In Nairobi, with the Institute of Certified Public Accountants of Kenya (ICPAK) – Kenya CFOs and accountants, we presented our Industry 4.0 regional research into manufacturing/distribution companies during the COVID-19 period – findings which may apply globally.

Recovery

• 7 percent of companies say they’re fully recovered.
• 51 percent said full recovery by end 2022.
• 36 percent said recovery will only be 2023 and beyond.

Trading conditions

• 50 percent believe conditions are fair – meaning doing ok, not thriving.
• 1 percent said they are thriving.

Although 50 percent seem ok, all companies had to weather economic slowdown, some due to measures instigated to curb COVID-19 spread like lockdowns, restricted movement, etc.
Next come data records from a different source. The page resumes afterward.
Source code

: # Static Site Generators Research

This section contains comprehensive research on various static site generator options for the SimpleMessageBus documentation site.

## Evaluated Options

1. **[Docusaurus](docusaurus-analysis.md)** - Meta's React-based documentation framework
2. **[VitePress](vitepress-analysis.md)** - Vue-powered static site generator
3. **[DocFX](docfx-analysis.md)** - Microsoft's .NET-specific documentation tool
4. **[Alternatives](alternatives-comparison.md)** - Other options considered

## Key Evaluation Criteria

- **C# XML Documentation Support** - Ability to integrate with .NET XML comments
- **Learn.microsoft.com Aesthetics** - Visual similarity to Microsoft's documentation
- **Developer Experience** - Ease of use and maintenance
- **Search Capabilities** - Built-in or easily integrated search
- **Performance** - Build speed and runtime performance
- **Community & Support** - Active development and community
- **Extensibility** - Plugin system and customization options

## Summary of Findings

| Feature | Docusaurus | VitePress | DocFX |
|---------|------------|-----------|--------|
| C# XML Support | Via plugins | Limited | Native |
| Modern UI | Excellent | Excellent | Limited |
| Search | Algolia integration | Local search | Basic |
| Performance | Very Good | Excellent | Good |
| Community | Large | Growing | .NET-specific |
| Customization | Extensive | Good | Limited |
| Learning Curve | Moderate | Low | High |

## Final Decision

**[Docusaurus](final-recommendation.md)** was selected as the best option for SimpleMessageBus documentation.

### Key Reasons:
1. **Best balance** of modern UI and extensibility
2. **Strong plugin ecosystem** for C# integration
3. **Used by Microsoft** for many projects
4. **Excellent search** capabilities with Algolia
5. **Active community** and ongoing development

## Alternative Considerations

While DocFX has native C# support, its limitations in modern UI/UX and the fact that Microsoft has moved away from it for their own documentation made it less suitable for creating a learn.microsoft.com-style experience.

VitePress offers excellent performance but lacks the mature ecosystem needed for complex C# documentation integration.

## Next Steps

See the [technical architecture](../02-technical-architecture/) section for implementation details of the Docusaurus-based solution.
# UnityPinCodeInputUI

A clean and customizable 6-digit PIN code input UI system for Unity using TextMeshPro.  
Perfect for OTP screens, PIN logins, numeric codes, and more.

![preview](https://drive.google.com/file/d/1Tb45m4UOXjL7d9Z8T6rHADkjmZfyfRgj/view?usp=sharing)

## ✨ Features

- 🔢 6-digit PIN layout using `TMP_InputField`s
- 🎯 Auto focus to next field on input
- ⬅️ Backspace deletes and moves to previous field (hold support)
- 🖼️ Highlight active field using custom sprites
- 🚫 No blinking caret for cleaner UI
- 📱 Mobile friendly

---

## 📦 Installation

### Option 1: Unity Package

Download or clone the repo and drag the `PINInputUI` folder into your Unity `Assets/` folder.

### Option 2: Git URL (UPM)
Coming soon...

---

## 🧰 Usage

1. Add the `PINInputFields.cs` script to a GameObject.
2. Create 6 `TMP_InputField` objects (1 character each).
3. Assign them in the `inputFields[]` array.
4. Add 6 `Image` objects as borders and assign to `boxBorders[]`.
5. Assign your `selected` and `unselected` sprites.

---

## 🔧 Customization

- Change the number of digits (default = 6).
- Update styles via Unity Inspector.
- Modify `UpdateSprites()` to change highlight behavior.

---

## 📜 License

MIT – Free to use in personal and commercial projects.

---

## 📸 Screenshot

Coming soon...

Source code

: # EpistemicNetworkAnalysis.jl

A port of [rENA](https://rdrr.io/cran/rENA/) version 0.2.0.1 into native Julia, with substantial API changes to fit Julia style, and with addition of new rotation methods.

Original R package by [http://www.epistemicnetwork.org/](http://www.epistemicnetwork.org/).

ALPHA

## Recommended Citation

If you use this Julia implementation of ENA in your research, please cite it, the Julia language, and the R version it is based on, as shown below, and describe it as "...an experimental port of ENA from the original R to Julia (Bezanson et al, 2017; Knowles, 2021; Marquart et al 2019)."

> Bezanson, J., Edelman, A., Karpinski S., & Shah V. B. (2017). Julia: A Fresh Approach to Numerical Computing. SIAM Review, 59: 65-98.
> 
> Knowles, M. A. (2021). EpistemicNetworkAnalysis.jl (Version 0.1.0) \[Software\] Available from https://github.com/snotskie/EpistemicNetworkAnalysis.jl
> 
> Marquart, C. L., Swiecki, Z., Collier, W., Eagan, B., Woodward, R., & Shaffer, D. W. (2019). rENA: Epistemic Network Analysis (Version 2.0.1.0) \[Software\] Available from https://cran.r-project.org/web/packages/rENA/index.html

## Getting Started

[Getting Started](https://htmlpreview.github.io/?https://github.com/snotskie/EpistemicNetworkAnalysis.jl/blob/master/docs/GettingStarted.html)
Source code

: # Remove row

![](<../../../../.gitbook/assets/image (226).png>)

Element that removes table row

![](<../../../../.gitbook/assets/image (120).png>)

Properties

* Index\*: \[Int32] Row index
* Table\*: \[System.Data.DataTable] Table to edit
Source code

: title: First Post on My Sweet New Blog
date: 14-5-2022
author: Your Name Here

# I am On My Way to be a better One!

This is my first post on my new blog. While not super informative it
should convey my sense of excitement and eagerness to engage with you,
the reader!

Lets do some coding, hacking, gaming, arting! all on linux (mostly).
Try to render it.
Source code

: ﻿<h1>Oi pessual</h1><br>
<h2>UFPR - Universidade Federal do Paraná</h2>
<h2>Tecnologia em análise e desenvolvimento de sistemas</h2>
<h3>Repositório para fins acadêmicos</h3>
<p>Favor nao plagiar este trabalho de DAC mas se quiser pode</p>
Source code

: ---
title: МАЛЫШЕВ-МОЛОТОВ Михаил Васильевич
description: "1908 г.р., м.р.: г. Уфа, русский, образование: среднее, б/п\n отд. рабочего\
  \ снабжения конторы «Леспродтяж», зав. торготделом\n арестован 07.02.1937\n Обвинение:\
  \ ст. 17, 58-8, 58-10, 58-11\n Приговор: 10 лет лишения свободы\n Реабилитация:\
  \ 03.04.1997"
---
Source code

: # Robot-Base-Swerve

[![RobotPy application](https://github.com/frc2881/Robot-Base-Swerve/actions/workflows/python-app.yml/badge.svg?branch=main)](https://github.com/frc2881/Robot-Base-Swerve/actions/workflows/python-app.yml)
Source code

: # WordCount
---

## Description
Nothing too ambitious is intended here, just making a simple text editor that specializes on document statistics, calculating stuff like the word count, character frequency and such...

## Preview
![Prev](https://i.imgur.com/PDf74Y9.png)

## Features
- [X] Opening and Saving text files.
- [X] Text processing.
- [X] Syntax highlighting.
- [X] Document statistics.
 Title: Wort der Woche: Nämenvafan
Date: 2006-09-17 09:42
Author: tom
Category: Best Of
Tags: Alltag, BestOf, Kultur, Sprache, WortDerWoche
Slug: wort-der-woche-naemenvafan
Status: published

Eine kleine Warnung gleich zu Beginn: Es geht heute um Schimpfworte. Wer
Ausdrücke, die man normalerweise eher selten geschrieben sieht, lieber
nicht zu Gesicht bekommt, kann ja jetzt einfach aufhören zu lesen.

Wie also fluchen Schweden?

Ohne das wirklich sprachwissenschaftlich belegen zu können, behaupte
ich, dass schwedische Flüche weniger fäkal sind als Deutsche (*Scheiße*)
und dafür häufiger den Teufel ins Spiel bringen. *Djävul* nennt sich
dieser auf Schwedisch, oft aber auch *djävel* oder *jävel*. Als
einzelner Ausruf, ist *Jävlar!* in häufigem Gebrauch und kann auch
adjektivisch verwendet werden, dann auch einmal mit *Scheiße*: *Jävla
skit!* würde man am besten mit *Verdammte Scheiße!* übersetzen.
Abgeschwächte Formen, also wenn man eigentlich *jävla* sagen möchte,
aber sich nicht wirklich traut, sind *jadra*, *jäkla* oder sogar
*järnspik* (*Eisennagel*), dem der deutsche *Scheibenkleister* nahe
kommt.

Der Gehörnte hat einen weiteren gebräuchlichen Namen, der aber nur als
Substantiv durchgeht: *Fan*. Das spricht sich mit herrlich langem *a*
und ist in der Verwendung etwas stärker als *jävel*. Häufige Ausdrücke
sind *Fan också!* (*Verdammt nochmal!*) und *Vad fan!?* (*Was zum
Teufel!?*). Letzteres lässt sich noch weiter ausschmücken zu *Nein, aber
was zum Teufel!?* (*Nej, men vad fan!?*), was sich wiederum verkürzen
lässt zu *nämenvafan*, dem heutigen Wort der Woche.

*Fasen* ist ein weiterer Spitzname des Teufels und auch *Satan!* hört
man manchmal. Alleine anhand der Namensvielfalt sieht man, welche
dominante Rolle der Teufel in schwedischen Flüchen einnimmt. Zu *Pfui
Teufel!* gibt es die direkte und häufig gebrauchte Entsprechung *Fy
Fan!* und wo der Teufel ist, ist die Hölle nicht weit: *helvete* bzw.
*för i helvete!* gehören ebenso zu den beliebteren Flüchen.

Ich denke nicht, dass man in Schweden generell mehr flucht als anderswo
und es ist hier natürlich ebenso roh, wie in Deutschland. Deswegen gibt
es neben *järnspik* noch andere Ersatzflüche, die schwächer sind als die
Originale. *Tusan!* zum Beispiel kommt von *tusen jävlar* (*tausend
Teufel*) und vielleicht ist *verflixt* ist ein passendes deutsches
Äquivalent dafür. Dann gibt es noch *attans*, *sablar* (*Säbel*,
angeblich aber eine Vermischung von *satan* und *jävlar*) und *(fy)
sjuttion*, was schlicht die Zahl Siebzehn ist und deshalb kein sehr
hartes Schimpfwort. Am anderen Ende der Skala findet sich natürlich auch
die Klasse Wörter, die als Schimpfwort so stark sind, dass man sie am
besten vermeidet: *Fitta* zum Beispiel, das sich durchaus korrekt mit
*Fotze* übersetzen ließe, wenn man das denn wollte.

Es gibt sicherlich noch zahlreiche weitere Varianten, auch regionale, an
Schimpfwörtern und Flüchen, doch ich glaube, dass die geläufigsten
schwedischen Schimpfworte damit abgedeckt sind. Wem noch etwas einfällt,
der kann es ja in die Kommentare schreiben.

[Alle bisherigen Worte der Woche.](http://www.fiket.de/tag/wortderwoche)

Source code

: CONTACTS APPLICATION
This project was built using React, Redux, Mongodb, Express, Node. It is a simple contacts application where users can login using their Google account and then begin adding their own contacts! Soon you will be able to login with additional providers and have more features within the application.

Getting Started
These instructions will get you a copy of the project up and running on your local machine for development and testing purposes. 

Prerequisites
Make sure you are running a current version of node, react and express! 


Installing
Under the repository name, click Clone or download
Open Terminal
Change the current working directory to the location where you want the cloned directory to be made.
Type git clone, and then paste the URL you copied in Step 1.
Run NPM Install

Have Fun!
But management time is available in slack times, so moving up the digital curve is a real opportunity – was this competitive move to come out of COVID-19 running missed?

Funding assistance – at hand, or is it?

Europe/USA-linked companies received assistance from their principals. Government assisted by reducing tax and structural reforms, but the research showed:

• 51 percent received no direct funding.
• 38 percent benefited from tax deductions only.
• 13 percent benefited from stimulus packages.

Spending and innovation

• 31 percent of businesses wish to diversify – investing in new technology.
• 70 percent committed to starting or optimising application of enterprise resource planning (ERP) and business intelligence (BI).
• 58 percent are earmarking the importance of business IT for future recovery.

But,

• 65 percent fund investments out of their own pocket.
• 65 percent prefer traditional cost cutting to fund efficiencies.

Whilst Kenyan CFOs hunger for diversification/investment in digital transformation, having to use their own funds they stick to cost cutting, downsizing, etc.

So, funding fueled survival, not economic revival as the government hoped. Value-add reduced 0.1 percent in 2020/21compared to 2.5 percent growth in 2019

Supply chain

• 77 percent suffered delays in global and local supply.

This impacted Kenya’s dominant food and beverage industry, as well as sectors like fabricated metals, automotive supply and other manufacturers.

The ‘Covid business disease’ appears to be companies sticking to continuous improvement (renovation) of existing processes, rather than step change (innovation) where more sophisticated technologies are introduced to reengineer supply chains, add e-commerce and predictive functions like AI/ML or to simply optimise planning and execution. This is strange for Kenya, which is renowned for trading entrepreneurialism and application of technology and is always trying to lead.

If Kenya, the brightest star in Africa, has CIOs/CFOs keen to innovate with technology like ERP, but not able to execute adequately due to funding and COVID-19 mitigation constraints, other African economies, including South Africa, may come out of COVID-19 in truly bad shape.

We’re all part of the same world, but just like COVID-19 vaccination inequity, funding inequity may be slowing Africa – let’s change that.